From the maritime era of sailing and steam ships, Jack London’s Sea Wolfe was an early inspiration.  The principle tag was his portrayal of Capitan Wolfe Larson and the man’s reign of terror in the North Pacific with its violent storms.  There are numerous non-fictional works that tell of horrific ocean storms and losses. Fleet Admiral Halsey’s 1944 encounter with typhoon Cobra is story of damaged and lost ships (three destroyers) and 802 lives.  So intense was the storm that the 57,000-ton battleship USS Iowa suffered a bent propeller shaft.

 

Clipper ship commanders like Capitan Richard Woodget of Cutty Stark fame, or that of Russell Crow in Master and Commander provide parallels of leadership.  Then there’s the ocean’s terror that is so well portrayed in the 2005 movie the Poseidon Adventure based on Paul Gallico’s 1969 novel.  A rogue wave rolls and capsizes the 135,000 ton SS  Poseidon with all aboard.  It can happen.

 

Mid-Pacific’s narrative lands on the science-side of what we know, but brings in the likely and the irresistibly possible.  Here, Dr.
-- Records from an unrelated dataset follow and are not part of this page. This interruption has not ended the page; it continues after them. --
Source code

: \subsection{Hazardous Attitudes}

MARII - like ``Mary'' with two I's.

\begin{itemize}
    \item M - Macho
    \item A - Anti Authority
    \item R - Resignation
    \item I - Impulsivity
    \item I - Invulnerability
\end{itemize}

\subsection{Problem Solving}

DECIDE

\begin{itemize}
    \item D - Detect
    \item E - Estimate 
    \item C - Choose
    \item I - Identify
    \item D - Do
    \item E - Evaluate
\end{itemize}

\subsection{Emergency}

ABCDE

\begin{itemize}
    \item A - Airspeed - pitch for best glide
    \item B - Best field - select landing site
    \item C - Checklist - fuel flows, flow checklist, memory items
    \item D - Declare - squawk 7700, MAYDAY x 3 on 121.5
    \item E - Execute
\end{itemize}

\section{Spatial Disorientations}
Robert Ballard’s memoir Into the Deep contains a plethora of natural phenomenas that can easily be stretched into this fictional realm.  Then there’s the real.  The 9.0 plus magnitude quakes which struct Sumatra and Japan brought to life humanity’s vulnerabilities.

 

Finally, Mid-Pacific is rich in characters, some real, most fictional, and there is love, bravery, honor and, of course, greed amongst them.  Shelby Foote’s novel Love in a Dry Season offers a fine host of characters that reflect this spectrum of human behavior.

 

Mid-Pacific is a work in progress, with Part-1 requiring further editing, and Part-2 in a rough-draft/rewrite mode.